(Dataset entries)
* * * * * * *

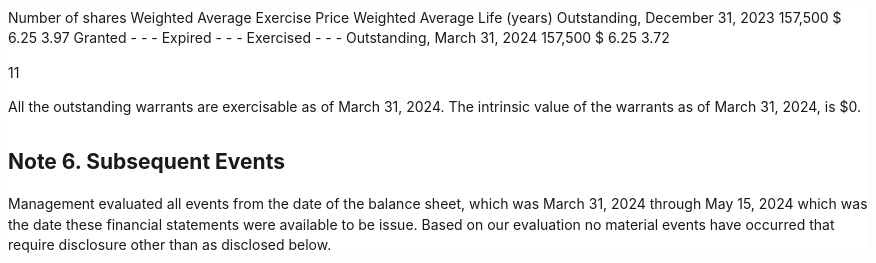 <thead>
<tr>
<th></th>
<th>Number of shares</th>
<th>Weighted Average Exercise Price</th>
<th>Weighted Average Life (years)</th>
</tr>
</thead>
<tbody>
<tr>
<td>Outstanding, December 31, 2023</td>
<td>157,500</td>
<td>$  6.25</td>
<td>3.97</td>
</tr>
<tr>
<td>Granted</td>
<td>-</td>
<td>-</td>
<td>-</td>
</tr>
<tr>
<td>Expired</td>
<td>-</td>
<td>-</td>
<td>-</td>
</tr>
<tr>
<td>Exercised</td>
<td>-</td>
<td>-</td>
<td>-</td>
</tr>
<tr>
<td>Outstanding, March 31, 2024</td>
<td>157,500</td>
<td>$ 6.25</td>
<td>3.72</td>
</tr>
</tbody>
</table>
<p>11</p>
<p>All the outstanding warrants are exercisable as of March 31, 2024. The intrinsic value of the warrants as of March 31, 2024, is $0.</p>
<h2>Note 6. Subsequent Events</h2>
<p>Management evaluated all events from the date of the balance sheet, which was March 31, 2024 through May 15, 2024 which was the date these financial statements were available to be issue. Based on our evaluation no material events have occurred that require disclosure other than as disclosed below.</p>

* * * * * * *

REQUIRED WORK:
The records are to be returned word for word, without any of their pictures.

EXPECTED OUTPUT:
 <thead>
<tr>
<th></th>
<th>Number of shares</th>
<th>Weighted Average Exercise Price</th>
<th>Weighted Average Life (years)</th>
</tr>
</thead>
<tbody>
<tr>
<td>Outstanding, December 31, 2023</td>
<td>157,500</td>
<td>$  6.25</td>
<td>3.97</td>
</tr>
<tr>
<td>Granted</td>
<td>-</td>
<td>-</td>
<td>-</td>
</tr>
<tr>
<td>Expired</td>
<td>-</td>
<td>-</td>
<td>-</td>
</tr>
<tr>
<td>Exercised</td>
<td>-</td>
<td>-</td>
<td>-</td>
</tr>
<tr>
<td>Outstanding, March 31, 2024</td>
<td>157,500</td>
<td>$ 6.25</td>
<td>3.72</td>
</tr>
</tbody>
</table>
<p>11</p>
<p>All the outstanding warrants are exercisable as of March 31, 2024. The intrinsic value of the warrants as of March 31, 2024, is $0.</p>
<h2>Note 6. Subsequent Events</h2>
<p>Management evaluated all events from the date of the balance sheet, which was March 31, 2024 through May 15, 2024 which was the date these financial statements were available to be issue. Based on our evaluation no material events have occurred that require disclosure other than as disclosed below.</p>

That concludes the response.